About 80% of searches are on devices of non US citizens.

And, really, not many people are searched.  0.0007 of international travelers in 2017.

Domestic travel searches of devices is an entirely different matter.

And I know many very senior executives who sometimes travel with highly confidential documents – pertaining to merger and acquisition targets, for example – who would freak out if they feared their documents might have been scanned in a TSA search. And maybe they could have been.  

There’s a lot we just don’t know about domestic data searches.

For what it’s worth, TSA denies it conducts searches: “TSA does not search the contents of electronic devices,” a TSA executive told The Guardian.  

ACLU has a different perspective.  “We’ve received reports of passengers on purely domestic flights having their phones and laptops searched, and the takeaway is that TSA has been taking these items from people without providing any reason why,” staff attorney Vasudha Talla told the Guardian. 

One fact: I personally don’t give much of a hoot if TSA wants to search my devices. Not personally.
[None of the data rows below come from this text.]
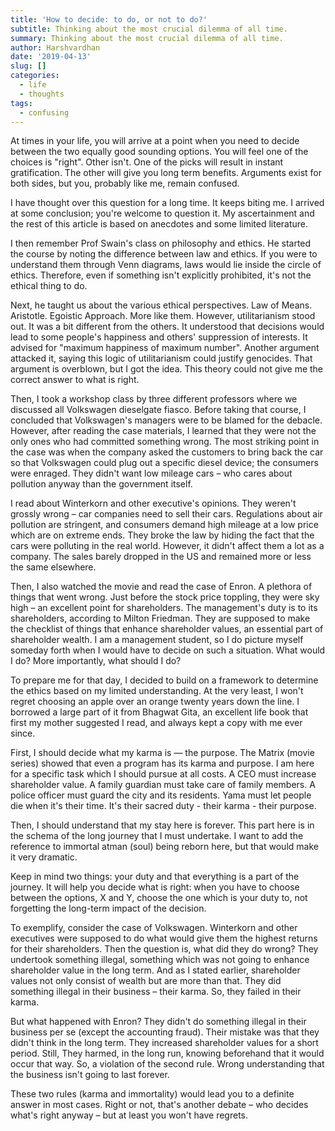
 ```yaml
---
title: 'How to decide: to do, or not to do?'
subtitle: Thinking about the most crucial dilemma of all time.
summary: Thinking about the most crucial dilemma of all time.
author: Harshvardhan
date: '2019-04-13'
slug: []
categories:
  - life
  - thoughts
tags:
  - confusing
---
```


At times in your life, you will arrive at a point when you need to decide between the two equally good sounding options. You will feel one of the choices is "right". Other isn't. One of the picks will result in instant gratification. The other will give you long term benefits. Arguments exist for both sides, but you, probably like me, remain confused.

I have thought over this question for a long time. It keeps biting me. I arrived at some conclusion; you're welcome to question it. My ascertainment and the rest of this article is based on anecdotes and some limited literature.

I then remember Prof Swain's class on philosophy and ethics. He started the course by noting the difference between law and ethics. If you were to understand them through Venn diagrams, laws would lie inside the circle of ethics. Therefore, even if something isn't explicitly prohibited, it's not the ethical thing to do.

Next, he taught us about the various ethical perspectives. Law of Means. Aristotle. Egoistic Approach. More like them. However, utilitarianism stood out. It was a bit different from the others. It understood that decisions would lead to some people's happiness and others' suppression of interests. It advised for "maximum happiness of maximum number". Another argument attacked it, saying this logic of utilitarianism could justify genocides. That argument is overblown, but I got the idea. This theory could not give me the correct answer to what is right.

Then, I took a workshop class by three different professors where we discussed all Volkswagen dieselgate fiasco. Before taking that course, I concluded that Volkswagen's managers were to be blamed for the debacle. However, after reading the case materials, I learned that they were not the only ones who had committed something wrong. The most striking point in the case was when the company asked the customers to bring back the car so that Volkswagen could plug out a specific diesel device; the consumers were enraged. They didn't want low mileage cars – who cares about pollution anyway than the government itself.

I read about Winterkorn and other executive's opinions. They weren't grossly wrong – car companies need to sell their cars. Regulations about air pollution are stringent, and consumers demand high mileage at a low price which are on extreme ends. They broke the law by hiding the fact that the cars were polluting in the real world. However, it didn't affect them a lot as a company. The sales barely dropped in the US and remained more or less the same elsewhere.

Then, I also watched the movie and read the case of Enron. A plethora of things that went wrong. Just before the stock price toppling, they were sky high – an excellent point for shareholders.
The management's duty is to its shareholders, according to Milton Friedman. They are supposed to make the checklist of things that enhance shareholder values, an essential part of shareholder wealth. I am a management student, so I do picture myself someday forth when I would have to decide on such a situation. What would I do? More importantly, what should I do?

To prepare me for that day, I decided to build on a framework to determine the ethics based on my limited understanding. At the very least, I won't regret choosing an apple over an orange twenty years down the line. I borrowed a large part of it from Bhagwat Gita, an excellent life book that first my mother suggested I read, and always kept a copy with me ever since.

First, I should decide what my karma is — the purpose. The Matrix (movie series) showed that even a program has its karma and purpose. I am here for a specific task which I should pursue at all costs. A CEO must increase shareholder value. A family guardian must take care of family members. A police officer must guard the city and its residents. Yama must let people die when it's their time. It's their sacred duty - their karma - their purpose.

Then, I should understand that my stay here is forever. This part here is in the schema of the long journey that I must undertake. I want to add the reference to immortal atman (soul) being reborn here, but that would make it very dramatic.

Keep in mind two things: your duty and that everything is a part of the journey. It will help you decide what is right: when you have to choose between the options, X and Y, choose the one which is your duty to, not forgetting the long-term impact of the decision.

To exemplify, consider the case of Volkswagen. Winterkorn and other executives were supposed to do what would give them the highest returns for their shareholders. Then the question is, what did they do wrong? They undertook something illegal, something which was not going to enhance shareholder value in the long term. And as I stated earlier, shareholder values not only consist of wealth but are more than that. They did something illegal in their business – their karma. So, they failed in their karma.

But what happened with Enron? They didn't do something illegal in their business per se (except the accounting fraud). Their mistake was that they didn't think in the long term. They increased shareholder values for a short period. Still, They harmed, in the long run, knowing beforehand that it would occur that way. So, a violation of the second rule. Wrong understanding that the business isn't going to last forever.

These two rules (karma and immortality) would lead you to a definite answer in most cases. Right or not, that's another debate – who decides what's right anyway – but at least you won't have regrets.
But I do care a great deal if civil liberties are trampled upon and, per the ACLU, that’s exactly what is occuring.

The ACLU staff lawyer, in a press statement, elaborated: “TSA is searching the electronic devices of domestic passengers, but without offering any reason for the search,” said Talla. “We don’t know why the government is singling out some passengers, and we don’t know what exactly TSA is searching on the devices. Our phones and laptops contain very personal information, and the federal government should not be digging through our digital data without a warrant.”

As far back as July 2017, TSA in fact did issue some details in a press statement:As new procedures are phased in, TSA officers will begin to ask travelers to remove electronics larger than a cell phone from their carry-on bags and place them in a bin with nothing on top or below, similar to how laptops have been screened for years. This simple step helps TSA officers obtain a clearer X-ray image.”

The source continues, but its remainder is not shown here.